Phil Parry says recent events has shown the Freedom of Information Act is more important than ever.
Freedom of information will be vital in the next general election on May 7.
It will also be an essential tool for openness in the assembly elections to the Senedd next year. It is hugely important to be able to question politicians about their proposed policies – and for them to be made aware of the potential impact, as well as the cost implications.
The Freedom of Information Act, under which ‘FoI’ requests are made by inquiring members of the public and nosey journalists like me, last month passed its 10th birthday. There are enormous problems with the act and moves are being made to reform it.
I have used FoIs many times, and there are terrible pitfalls.
Unless an inquiry is made using precise words, the public body can wriggle out of it, with one of the innumerable exemptions. It is a pale shadow of the act used in America upon which it is modeled, and where there are just nine exemptions.
The Royal Family are one of those here. As has been well-documented, Prince Andrew was accused in court documents lodged in the US of being “forced” to have sex with a woman when she was a teenager, by a registered sex-offender called Jeremy Epstein. For the moment this is all we can say about this particular scandal and the palace have categorically denied the accusation. But the key point is that this accusation came out of America, not here, and it raises serious questions about why our monarchy cannot be questioned under the Freedom of Information Act.
The former Prime Minister Tony Blair has described the act as a “pretty imbecile decision” and he was “naive and foolish” to introduce it. He was, apparently, “too busy” to give evidence to the all-party house of commons justice select committee two years ago which was investigating possible reforms and endorsed the Freedom of Information Act. But it was absolutely right to introduce it.
The act is an important tool for journalists, and a major achievement of the Labour government.
Of course there has been abuses of the system, and it can be incredibly time-consuming. Public bodies, like hospital trusts, have to employ people, sometimes whole departments, just to deal with FoI requests.
One council – not in Wales – was asked to give details of the types of animals which have been frozen since March 2012.
In another, a request was made to explain the defence system against dragon attacks.

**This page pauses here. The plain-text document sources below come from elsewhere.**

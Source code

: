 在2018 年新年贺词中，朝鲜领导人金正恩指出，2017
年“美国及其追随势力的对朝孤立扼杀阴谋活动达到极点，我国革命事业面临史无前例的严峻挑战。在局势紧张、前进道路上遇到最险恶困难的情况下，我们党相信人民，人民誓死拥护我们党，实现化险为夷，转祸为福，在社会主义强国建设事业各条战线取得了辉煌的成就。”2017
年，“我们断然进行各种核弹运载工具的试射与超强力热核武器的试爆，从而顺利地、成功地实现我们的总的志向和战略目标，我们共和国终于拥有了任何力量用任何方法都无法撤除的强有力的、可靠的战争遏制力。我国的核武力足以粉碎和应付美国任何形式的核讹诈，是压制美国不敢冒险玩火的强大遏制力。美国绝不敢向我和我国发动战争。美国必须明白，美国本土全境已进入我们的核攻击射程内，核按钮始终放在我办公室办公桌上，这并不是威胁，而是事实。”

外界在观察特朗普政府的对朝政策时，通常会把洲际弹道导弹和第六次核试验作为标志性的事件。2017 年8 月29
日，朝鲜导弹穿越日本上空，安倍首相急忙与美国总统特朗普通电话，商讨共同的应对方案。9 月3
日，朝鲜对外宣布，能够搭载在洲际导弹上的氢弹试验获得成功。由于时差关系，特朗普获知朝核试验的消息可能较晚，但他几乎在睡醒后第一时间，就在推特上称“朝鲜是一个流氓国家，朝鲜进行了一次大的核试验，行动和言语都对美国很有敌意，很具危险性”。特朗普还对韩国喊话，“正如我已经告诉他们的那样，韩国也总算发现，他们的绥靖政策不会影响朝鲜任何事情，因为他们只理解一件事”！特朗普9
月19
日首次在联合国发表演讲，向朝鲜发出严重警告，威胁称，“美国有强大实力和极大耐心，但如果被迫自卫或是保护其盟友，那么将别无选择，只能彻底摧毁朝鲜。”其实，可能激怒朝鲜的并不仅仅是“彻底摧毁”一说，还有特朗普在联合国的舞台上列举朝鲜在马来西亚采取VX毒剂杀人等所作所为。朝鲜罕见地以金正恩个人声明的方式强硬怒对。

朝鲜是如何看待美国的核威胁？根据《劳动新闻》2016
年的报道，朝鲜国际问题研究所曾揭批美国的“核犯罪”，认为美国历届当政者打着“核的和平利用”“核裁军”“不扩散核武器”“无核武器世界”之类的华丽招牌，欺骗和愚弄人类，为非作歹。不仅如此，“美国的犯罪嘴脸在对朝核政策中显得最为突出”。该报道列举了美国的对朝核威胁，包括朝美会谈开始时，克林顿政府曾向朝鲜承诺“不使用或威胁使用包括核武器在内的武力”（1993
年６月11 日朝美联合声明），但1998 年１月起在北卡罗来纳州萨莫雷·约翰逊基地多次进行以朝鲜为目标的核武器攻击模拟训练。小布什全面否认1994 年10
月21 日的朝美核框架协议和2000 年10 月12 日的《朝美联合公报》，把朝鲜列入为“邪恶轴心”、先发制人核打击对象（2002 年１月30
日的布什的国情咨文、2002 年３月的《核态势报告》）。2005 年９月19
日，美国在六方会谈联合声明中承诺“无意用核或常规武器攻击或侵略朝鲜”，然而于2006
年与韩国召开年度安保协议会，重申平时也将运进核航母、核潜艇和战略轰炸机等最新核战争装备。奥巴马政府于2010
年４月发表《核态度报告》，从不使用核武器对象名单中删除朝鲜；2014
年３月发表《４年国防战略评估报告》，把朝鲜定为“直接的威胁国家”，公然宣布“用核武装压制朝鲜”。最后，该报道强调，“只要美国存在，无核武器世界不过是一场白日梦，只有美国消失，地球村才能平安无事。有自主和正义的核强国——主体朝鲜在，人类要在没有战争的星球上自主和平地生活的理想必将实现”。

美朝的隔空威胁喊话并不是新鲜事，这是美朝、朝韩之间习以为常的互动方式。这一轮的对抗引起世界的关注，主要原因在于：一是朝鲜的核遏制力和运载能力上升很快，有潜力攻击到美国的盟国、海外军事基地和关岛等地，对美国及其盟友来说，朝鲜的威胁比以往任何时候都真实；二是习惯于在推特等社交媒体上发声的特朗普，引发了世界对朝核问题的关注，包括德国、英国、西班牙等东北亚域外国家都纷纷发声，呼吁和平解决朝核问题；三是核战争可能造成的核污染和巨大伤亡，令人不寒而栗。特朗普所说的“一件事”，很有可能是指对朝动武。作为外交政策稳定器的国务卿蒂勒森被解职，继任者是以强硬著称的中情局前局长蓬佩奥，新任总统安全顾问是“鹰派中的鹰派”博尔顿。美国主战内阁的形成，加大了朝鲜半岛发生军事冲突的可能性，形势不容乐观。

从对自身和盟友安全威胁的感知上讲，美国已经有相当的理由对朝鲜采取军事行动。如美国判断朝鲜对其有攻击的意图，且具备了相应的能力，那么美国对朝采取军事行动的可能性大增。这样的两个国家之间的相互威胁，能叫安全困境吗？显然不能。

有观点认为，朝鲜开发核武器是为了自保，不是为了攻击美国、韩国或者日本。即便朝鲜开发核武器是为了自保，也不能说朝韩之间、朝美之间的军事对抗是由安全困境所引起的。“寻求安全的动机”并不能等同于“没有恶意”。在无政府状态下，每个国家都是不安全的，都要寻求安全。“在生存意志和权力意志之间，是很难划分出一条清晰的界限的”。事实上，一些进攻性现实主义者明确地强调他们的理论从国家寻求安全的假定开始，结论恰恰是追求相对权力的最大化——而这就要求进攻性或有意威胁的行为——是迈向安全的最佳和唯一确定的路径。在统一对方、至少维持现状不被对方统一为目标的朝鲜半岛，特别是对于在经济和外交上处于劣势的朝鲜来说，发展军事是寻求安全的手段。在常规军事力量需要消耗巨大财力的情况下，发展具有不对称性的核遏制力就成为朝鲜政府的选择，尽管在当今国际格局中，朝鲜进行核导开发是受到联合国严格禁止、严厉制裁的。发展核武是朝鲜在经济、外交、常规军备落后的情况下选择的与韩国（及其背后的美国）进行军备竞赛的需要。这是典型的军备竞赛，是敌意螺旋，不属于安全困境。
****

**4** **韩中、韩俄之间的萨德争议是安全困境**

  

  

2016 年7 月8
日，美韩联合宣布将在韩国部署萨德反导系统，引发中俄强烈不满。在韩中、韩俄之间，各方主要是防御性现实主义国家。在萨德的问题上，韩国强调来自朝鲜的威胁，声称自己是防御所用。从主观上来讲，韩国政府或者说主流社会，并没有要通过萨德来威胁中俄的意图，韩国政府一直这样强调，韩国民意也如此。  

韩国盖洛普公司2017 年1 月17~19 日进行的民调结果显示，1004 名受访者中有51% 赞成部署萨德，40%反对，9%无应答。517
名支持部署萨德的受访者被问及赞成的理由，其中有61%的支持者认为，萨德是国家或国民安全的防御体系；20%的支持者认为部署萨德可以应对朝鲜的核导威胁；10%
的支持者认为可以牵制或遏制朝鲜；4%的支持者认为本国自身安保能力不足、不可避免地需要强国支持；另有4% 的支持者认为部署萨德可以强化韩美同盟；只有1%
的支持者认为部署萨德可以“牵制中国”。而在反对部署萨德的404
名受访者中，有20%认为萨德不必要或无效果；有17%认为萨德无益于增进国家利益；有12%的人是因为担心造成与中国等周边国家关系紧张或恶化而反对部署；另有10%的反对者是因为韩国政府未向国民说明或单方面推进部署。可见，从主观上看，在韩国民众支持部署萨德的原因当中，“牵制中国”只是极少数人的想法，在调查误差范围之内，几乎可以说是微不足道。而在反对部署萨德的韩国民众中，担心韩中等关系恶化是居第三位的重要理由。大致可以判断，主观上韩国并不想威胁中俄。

But the act has also allowed journalists to shine a light on the workings of government and public life. The relationship between Tony Blair, and media tycoon Rupert Murdoch, for example, or the controversial British involvement in the Iraq war. The enormous publicity over the scandal of expenses for MPs came as a direct result of the Freedom of Information Act. It has allowed Wales Eye to expose the growing controversy at Swansea university’s management school and the commissioning process at the BBC .
None of these things would have come to light without the Freedom of Information Act.
The appalling Charlie Hebdo attacks in Paris have thrown the issue of media freedom into stark relief.
The Prime Minister, David Cameron, was correct to say freedom of speech carries with it a right to offend some people. Inoffensive freedom of speech is completely meaningless.
The act has also prompted a snowball effect.
Public bodies are aware of their responsibilities and many of them take these exceedingly seriously. Some private organisations too have followed suit and given out information when a few years ago they would have been unlikely to do so.
There have, though, been hiccoughs.
Three years ago the Information Commissioner reprimanded the Welsh Government for the way it handled FoI requests. The Welsh Conservative leader in the assembly, Andrew RT Davies, said it raised serious issues of transparency.
He had posed a question about the use of management consultants in the NHS and waited seven months for a “substantive” response, with the then Welsh health minister, Edwina Hart, in the firing line.
Even so the importance of the Freedom of Information Act should not be over-looked.
One-time Home Secretary Jack Straw told the commons in 2005 it had “profoundly changed the relationship between citizens and the media on the one hand, and the Government and public authorities on the other”. Secrecy is corrosive and the Labour party were absolutely right to say: “Unnecessary secrecy in government leads to arrogance in government and defective policy decisions”.
The Freedom of Information Act is needed now more than ever.